Bacaan Alkitab secara ekumenis pada Minggu Palma diambil dari Injil Lukas 19:28-40 yang didahului dengan Mazmur 118:1-2, 19-29 dan Minggu Sengsara diambil dari Injil Lukas 22:14 - 23:56 yang didahului dengan Yesaya 50:4-9a, Mazmur 31:9-16, dan Filipi 2:5-11.

Saya pernah mengatakan bahwa  penulis Injil Lukas mengusung teologi kenaikan dan Yesus menjadi Mesias sesudah melewati penderitaan-Nya. Secara umum Injil Lukas dapat dibagi ke dalam enam babak: 
1. Pasal 1:1-4 – Kata pengantar
2. Pasal 1:5-2:52 – Pendahuluan ganda: kelahiran Yohanes Pembaptis dan kelahiran Yesus
3. Pasal 3:1-4:13 – Persiapan karya Yesus
4. Pasal 4:14-9:50 – Karya Yesus di Galilea
5. Pasal 9:51-19:28 – Perjalanan Yesus ke Yerusalem
6. Pasal 19:29-24:53 – Yesus di Yerusalem: pengajaran, kematian, kebangkitan, dan penampakan Yesus.

Lukas 19:28-40 merupakan awal dari babak terakhir cerita Injil “Yesus di Yerusalem”. Sesudah perjalanan “panjang” dari Lukas 9:51, Yesus akhirnya tiba di kota tujuan. Kota Yerusalem menjadi tempat terakhir sebelum Yesus diangkat ke surga. “Ketika hampir genap waktunya Yesus diangkat ke surga, Ia mengarahkan pandangan-Nya untuk pergi ke Yerusalem” (Luk. 9:51).

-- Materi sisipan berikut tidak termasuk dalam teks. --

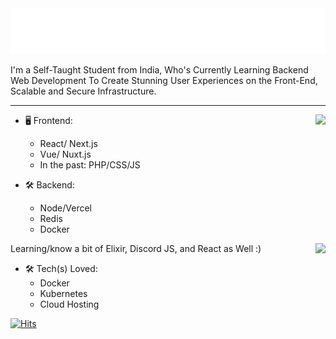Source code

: <img src="Assets/php2.svg" alt=":wave:" />

I'm a Self-Taught Student from India, Who's Currently Learning Backend Web Development To Create Stunning User Experiences on the Front-End, Scalable and Secure Infrastructure.

---

<a href="https://discord.com/users/697757845063729194">
  <img src="https://lanyard.cnrad.dev/api/697757845063729194?hideTimestamp=true&idleMessage=Just%20chillin'%20at%20the%20moment..." align=right />
</a>

- 🖥️ Frontend:
  - React/ Next.js
  - Vue/ Nuxt.js
  - In the past: PHP/CSS/JS

- 🛠 Backend:
  - Node/Vercel
  - Redis
  - Docker

<a href="https://spotifycard.codevizag.com/api/view?uid=31umplvfxtpdvktwncowyg725m6q&redirect=true">
  <img src="https://spotifycard.codevizag.com/api/view?uid=31umplvfxtpdvktwncowyg725m6q&cover_image=false&theme=default&bar_color=53b14f&bar_color_cover=true" align=right />
</a>

Learning/know a bit of Elixir, Discord JS, and React as Well :)

- 🛠 Tech(s) Loved:
  - Docker
  - Kubernetes
  - Cloud Hosting
 
[![Hits](https://komarev.com/ghpvc/?username=phpxcoder&style=flat-square)](https://hits.link)
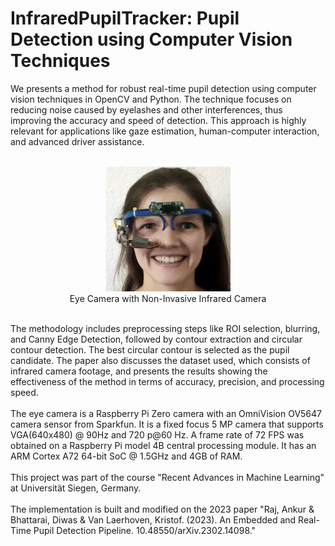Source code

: # InfraredPupilTracker: Pupil Detection using Computer Vision Techniques

We presents a method for robust real-time pupil detection using computer vision techniques in OpenCV and Python. The technique focuses on reducing noise caused by eyelashes and other interferences, thus improving the accuracy and speed of detection. This approach is highly relevant for applications like gaze estimation, human-computer interaction, and advanced driver assistance. 

<br>
<div align="center">
<img src="image/eye-glasses.png" width="200" height="200">
</div>
<div align="center">
Eye Camera with Non-Invasive Infrared Camera
</div>  
<br>  

The methodology includes preprocessing steps like ROI selection, blurring, and Canny Edge Detection, followed by contour extraction and circular contour detection. The best circular contour is selected as the pupil candidate. The paper also discusses the dataset used, which consists of infrared camera footage, and presents the results showing the effectiveness of the method in terms of accuracy, precision, and processing speed.
<br>  
The eye camera is a Raspberry Pi Zero camera with an OmniVision OV5647 camera sensor from Sparkfun. It is a fixed focus 5 MP camera that supports VGA(640x480) @ 90Hz and 720 p@60 Hz. A frame rate of 72 FPS was obtained on a Raspberry Pi model 4B central processing module. It has an ARM Cortex A72 64-bit SoC @ 1.5GHz and 4GB of RAM.
<br>  
This project was part of the course "Recent Advances in Machine Learning" at Universität Siegen, Germany.
<br>  
The implementation is built and modified on the 2023 paper "Raj, Ankur & Bhattarai, Diwas & Van Laerhoven, Kristof. (2023). An Embedded and Real-Time Pupil Detection Pipeline. 10.48550/arXiv.2302.14098."
<div>


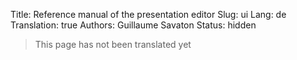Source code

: Title: Reference manual of the presentation editor
Slug: ui
Lang: de
Translation: true
Authors: Guillaume Savaton
Status: hidden

> This page has not been translated yet
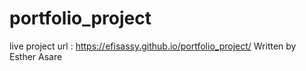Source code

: # portfolio_project
live project url :  https://efisassy.github.io/portfolio_project/
Written by Esther Asare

Bacaan Minggu ini diawali dengan “setelah mengatakan semuanya itu Yesus mendahului mereka dan meneruskan perjalanan-Nya ke Yerusalem” (Luk. 19:28). Apakah "semuanya itu"? Kalau dari teks yang dimaksud adalah “Perumpamaan tentang uang mina” dalam Lukas 19:11-27. Penginjil Lukas diduga memberi “kerangka tafsir” sebagai “prapaham” untuk memahami cerita dalam perikop Lukas 19:28-44 yang diberi judul oleh LAI “Yesus dielu-elukan di Yerusalem”. 

Prapaham itu:
1. Kerajaan Allah belum akan datang secara penuh (ultim; Luk. 19:11), walaupun Yesus sudah disebut sebagai “raja” oleh para murid-Nya.
2. Yesus memang sudah disebut sebagai “raja” ketika Ia memasuki Yerusalem (Luk. 19:38). Namun penobatan yang sesungguhnya baru akan terjadi sesudah Ia menjalani penderitaan-Nya, yaitu ketika Ia diangkat ke surga (Luk. 19:12).
3. Para murid yang menyebut Yesus sebagai raja (Luk. 19:37) adalah mereka yang bersikap sebagai hamba yang melaksanakan tugasnya dalam menggunakan modal dagang (uang mina) yang diberikan tuannya, yaitu hamba pertama dan hamba kedua.
4. Orang Farisi yang menolak Yesus sebagai raja (Luk. 19:39) adalah “orang-orang sebangsanya yang menolak si Tuan sebagai raja” (Luk. 19:14) dan juga hamba yang tidak melaksanakan tugasnya, yaitu hamba ketiga.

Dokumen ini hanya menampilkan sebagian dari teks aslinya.